In order to test this insert, run the following in your shell:
python ./data_generator.py 1 | python py_snowpark.py 1
Query the table to verify the data was inserted.
SELECT count(*) FROM LIFT_TICKETS_PY_SNOWPARK;
To send in all your test data, you can run the following in your shell:
cat data.json.gz | zcat | python py_snowpark.py 10000
The following 2 ingest patterns will need Kafka.

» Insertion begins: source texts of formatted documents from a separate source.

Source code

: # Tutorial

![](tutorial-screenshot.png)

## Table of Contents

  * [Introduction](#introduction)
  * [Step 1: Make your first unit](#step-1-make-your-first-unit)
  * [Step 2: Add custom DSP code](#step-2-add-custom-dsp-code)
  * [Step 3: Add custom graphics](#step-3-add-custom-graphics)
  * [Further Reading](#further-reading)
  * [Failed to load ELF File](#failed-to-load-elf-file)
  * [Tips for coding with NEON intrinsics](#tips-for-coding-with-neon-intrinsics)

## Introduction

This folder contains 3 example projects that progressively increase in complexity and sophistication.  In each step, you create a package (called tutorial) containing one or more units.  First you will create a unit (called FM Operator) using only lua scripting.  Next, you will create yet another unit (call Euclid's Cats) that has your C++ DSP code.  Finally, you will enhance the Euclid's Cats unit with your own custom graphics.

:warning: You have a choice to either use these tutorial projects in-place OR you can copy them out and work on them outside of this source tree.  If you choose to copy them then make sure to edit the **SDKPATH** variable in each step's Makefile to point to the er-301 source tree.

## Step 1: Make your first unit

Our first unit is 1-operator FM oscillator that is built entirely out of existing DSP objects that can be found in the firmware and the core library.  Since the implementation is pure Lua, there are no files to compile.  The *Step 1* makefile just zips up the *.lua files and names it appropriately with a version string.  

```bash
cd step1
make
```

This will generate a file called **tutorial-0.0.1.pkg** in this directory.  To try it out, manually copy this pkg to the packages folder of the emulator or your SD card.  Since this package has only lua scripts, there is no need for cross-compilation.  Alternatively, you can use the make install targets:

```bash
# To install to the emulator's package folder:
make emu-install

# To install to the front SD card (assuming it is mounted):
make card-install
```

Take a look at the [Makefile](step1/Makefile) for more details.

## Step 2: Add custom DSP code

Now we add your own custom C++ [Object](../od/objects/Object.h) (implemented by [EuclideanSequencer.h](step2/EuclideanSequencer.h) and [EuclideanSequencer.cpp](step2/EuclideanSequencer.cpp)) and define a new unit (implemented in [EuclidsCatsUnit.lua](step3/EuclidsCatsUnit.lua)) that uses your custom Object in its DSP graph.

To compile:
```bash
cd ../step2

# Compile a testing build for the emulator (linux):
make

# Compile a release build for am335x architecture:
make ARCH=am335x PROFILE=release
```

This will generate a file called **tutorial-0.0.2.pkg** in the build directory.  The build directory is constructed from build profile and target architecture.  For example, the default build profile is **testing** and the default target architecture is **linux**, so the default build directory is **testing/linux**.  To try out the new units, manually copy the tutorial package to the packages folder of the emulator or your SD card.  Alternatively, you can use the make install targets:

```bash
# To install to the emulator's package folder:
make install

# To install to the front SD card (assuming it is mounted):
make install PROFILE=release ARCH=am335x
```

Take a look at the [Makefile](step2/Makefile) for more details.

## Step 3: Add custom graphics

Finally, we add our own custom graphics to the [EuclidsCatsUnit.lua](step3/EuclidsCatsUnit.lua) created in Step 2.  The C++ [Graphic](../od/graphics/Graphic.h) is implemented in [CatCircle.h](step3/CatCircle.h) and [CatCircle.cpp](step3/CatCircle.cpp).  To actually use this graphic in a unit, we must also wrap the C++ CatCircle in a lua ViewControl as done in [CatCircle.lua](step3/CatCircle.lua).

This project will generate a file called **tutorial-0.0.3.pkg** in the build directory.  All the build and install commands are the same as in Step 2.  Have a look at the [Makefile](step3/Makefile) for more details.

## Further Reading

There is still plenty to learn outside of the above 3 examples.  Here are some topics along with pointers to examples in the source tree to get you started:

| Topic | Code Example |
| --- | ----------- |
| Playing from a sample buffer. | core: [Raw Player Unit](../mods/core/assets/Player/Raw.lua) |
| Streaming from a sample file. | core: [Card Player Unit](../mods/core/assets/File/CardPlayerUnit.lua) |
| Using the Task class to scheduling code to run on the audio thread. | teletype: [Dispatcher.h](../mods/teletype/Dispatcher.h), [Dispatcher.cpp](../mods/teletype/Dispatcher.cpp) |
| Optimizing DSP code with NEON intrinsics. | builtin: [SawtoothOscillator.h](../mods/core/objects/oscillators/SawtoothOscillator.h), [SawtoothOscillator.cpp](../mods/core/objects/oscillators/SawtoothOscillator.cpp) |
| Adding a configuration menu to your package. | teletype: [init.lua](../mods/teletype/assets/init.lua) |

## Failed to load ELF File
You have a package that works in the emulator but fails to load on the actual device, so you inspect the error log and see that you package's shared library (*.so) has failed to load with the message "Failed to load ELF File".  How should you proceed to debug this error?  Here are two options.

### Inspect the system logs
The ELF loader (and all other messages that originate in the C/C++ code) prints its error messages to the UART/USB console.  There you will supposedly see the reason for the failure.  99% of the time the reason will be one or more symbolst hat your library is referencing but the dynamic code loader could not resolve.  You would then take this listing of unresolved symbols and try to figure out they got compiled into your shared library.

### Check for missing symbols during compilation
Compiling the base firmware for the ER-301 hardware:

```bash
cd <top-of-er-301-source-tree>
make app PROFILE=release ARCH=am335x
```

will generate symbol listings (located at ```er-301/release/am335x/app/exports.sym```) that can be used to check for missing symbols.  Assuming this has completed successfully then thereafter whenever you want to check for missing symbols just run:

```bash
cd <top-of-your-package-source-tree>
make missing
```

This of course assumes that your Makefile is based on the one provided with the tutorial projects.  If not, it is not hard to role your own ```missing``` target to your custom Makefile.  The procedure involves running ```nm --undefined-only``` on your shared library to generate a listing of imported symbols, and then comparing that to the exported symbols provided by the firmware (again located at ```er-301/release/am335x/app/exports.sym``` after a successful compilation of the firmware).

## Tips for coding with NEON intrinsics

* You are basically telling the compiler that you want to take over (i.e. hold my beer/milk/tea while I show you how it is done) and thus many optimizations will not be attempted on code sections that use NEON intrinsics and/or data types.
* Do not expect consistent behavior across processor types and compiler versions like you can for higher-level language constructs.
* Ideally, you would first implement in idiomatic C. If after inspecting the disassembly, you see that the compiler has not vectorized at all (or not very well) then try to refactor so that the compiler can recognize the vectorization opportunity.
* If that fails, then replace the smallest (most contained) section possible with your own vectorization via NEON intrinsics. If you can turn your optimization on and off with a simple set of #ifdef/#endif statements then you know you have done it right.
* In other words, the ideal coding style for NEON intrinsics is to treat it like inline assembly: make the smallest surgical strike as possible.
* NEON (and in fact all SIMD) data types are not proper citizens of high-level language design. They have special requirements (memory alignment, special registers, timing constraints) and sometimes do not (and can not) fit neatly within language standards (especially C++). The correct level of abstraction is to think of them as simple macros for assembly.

I will use Redpanda in this example, but you could also use Apache or Confluent Kafka as well as MSK from AWS and Event Hubs from Azure.
To start Kafka locally, create a file called docker-compose.yml with the following contents:
version: "3.7"
name: redpanda
networks:
redpanda_network:
driver: bridge
volumes:
redpanda-0: null
services:
redpanda-0:
command:
- redpanda
- start
- --kafka-addr internal://0.0.0.0:9092,external://0.0.0.0:19092
- --advertise-kafka-addr internal://redpanda-0:9092,external://localhost:19092
- --pandaproxy-addr internal://0.0.0.0:8082,external://0.0.0.0:18082
- --advertise-pandaproxy-addr internal://redpanda-0:8082,external://localhost:18082
- --schema-registry-addr internal://0.0.0.0:8081,external://0.0.0.0:18081
- --rpc-addr redpanda-0:33145
- --advertise-rpc-addr redpanda-0:33145
- --smp 1
- --memory 1G
- --mode dev-container
- --default-log-level=error
image: docker.redpanda.com/redpandadata/redpanda:v23.1.3
container_name: redpanda-0
volumes:
- redpanda-0:/var/lib/redpanda/data
networks:
- redpanda_network
ports:
- 18081:18081
- 18082:18082
- 19092:19092
- 19644:9644
console:
container_name: redpanda-console
image: docker.redpanda.com/vectorized/console:v2.2.3
networks:
- redpanda_network
entrypoint: /bin/sh
command: -c 'echo "$$CONSOLE_CONFIG_FILE" > /tmp/config.yml; /app/console'
environment:
CONFIG_FILEPATH: /tmp/config.yml
CONSOLE_CONFIG_FILE: |
kafka:
brokers: ["redpanda-0:9092"]
schemaRegistry:
enabled: true
urls: ["http://redpanda-0:8081"]
redpanda:
adminApi:
enabled: true
urls: ["http://redpanda-0:9644"]
connect:
enabled: true
clusters:
- name: local-connect-cluster
url: http://connect:8083
ports:
- 8080:8080
depends_on:
- redpanda-0
connect:
build:
dockerfile: Dockerfile
hostname: connect
container_name: connect
networks:
- redpanda_network
depends_on:
- redpanda-0
ports:
- "8083:8083"
environment:
CONNECT_CONFIGURATION: |
key.converter=org.apache.kafka.connect.converters.ByteArrayConverter
value.converter=com.snowflake.kafka.connector.records.SnowflakeJsonConverter
group.id=connectors-cluster
offset.storage.topic=_internal_connectors_offsets
config.storage.topic=_internal_connectors_configs
status.storage.topic=_internal_connectors_status
config.storage.replication.factor=-1
offset.storage.replication.factor=-1
status.storage.replication.factor=-1
offset.flush.interval.ms=1000
producer.linger.ms=50
producer.batch.size=131072
CONNECT_BOOTSTRAP_SERVERS: "redpanda-0:9092"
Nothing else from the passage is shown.